Our Economic Narrative… What’s the Story ?
Look I know that part of the reason we go fishing is to get away from politics and all that relentlessly grim news about the economy but some of us have to spend time and energy on this stuff. Without a strong national voice for angling our sport will lose out. That’s why the Angling Trust is banging the doors down in Westminster and Europe to ensure that proposed legislation doesn’t restrict our sport or anglers’ access to waters. That’s why Fish Legal takes on the polluters who try to destroy our fisheries and the hydropower developers who would ruin spawning habitat for barbel and chub in our rivers.
But apart from promoting the social, educational and environmental benefits of angling there’s another important card that we play. It was the former US president Bill Clinton who coined the phrase ‘It’s the economy stupid’ – not as a political slogan but as a reminder to his staff as to what the central message of his campaign has to be. Those of us who work in fishing need to be similarly focussed on the economic benefits of angling and the jobs and business opportunities that our sport creates. We deliver some pretty big numbers and when I quote them back to government ministers and other politicians you can see pennies dropping.
Back in 2010 I did some work for Australian Fishing Trades Association and produced a comprehensive report entitled Keep Australia Fishing on how Aussie anglers working with their colleagues in the tackle industry could take their sport forward and build greater political and public support. A crucial part of the message was to deliver a clear economic narrative on the benefits of angling to the country as a whole. I trawled for examples from across the world to get the point over including from here in the UK.
You can find my full report here.. http://www.biaa.com.au/resources/NEWS/BIAA-Member/Keep-Aust-Fishing.pdf
The Angling Trades Association (ATA)
I work closely with the ATA on developing links with the trade and on joint campaigns and initiatives like the excellent National Fishing Month and Action on Cormorants. Part of my job is to support the trade shows and I’ve given talks at the Carp Society Winter Show, Tackle and Guns and at The Big One in Farnborough. The partnership working between the ATA and the Angling Trust is one of the great strengths of how we operate over here and is in marked contrast to some other countries where there is pointless rivalry.

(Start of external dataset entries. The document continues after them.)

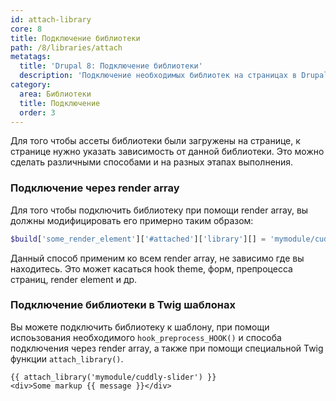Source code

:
 ```yaml
---
id: attach-library
core: 8
title: Подключение библиотеки
path: /8/libraries/attach
metatags:
  title: 'Drupal 8: Подключение библиотеки'
  description: 'Подключение необходимых библиотек на страницах в Drupal 8.'
category:
  area: Библиотеки
  title: Подключение
  order: 3
---
```


Для того чтобы ассеты библиотеки были загружены на странице, к странице нужно указать зависимость от данной библиотеки. Это можно сделать различными способами и на разных этапах выполнения.

### Подключение через render array

Для того чтобы подключить библиотеку при помощи render array, вы должны модифицировать его примерно таким образом:

```php
$build['some_render_element']['#attached']['library'][] = 'mymodule/cuddly-slider';
```

Данный способ применим ко всем render array, не зависимо где вы находитесь. Это может касаться hook theme, форм, препроцесса страниц, render element и др.

### Подключение библиотеки в Twig шаблонах

Вы можете подключить библиотеку к шаблону, при помощи испоьзования необходимого `hook_preprocess_HOOK()` и способа подключения через render array, а также при помощи специальной Twig функции `attach_library()`.

```twig
{{ attach_library('mymodule/cuddly-slider') }}
<div>Some markup {{ message }}</div>
```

The Angling Trust regularly pushes out a clear economic message in its contacts with government and the press and in much of its publicity. Our line is clear – Angling in England and Wales is worth £3.5 billion to the economy and is responsible for over 37,000 jobs. Our colleagues in the Angling Trades Association conduct regular surveys of activity within the tackle trade. These are invaluable in helping make the case for angling and also give us an excellent picture of the changing patterns in our sport. The top line figures from the 2011 ATA survey show that total sales have risen from £490 million in 2003 to £515m in 2006 to £541m. The average retailers’ turnover is £218,600 and an amazing 43.9% of all sales are now on line or via mail order.
You can read more here.. http://www.anglingtradesassociation.com/default.aspx?page=98
Around the World
The Americans have got the economic arguments well and truly nailed down in the consciousness of their politicians and decision makers. They do this through a comprehensive survey undertaken every five years by the US Fish and Wildlife Service. Here’s what I wrote in my report..
“In the USA the American Sportsfishing Association (ASA) has a very clear narrative which is front and centre of its message to both politicians and the public. Recreational fishing in America has 60 million anglers who spend $45 billion dollars in retail sales benefiting the economy by $125 billion and providing employment for over one million people.”
It would take a pretty foolhardy senator or congressman to vote for policies that might start damaging those figures !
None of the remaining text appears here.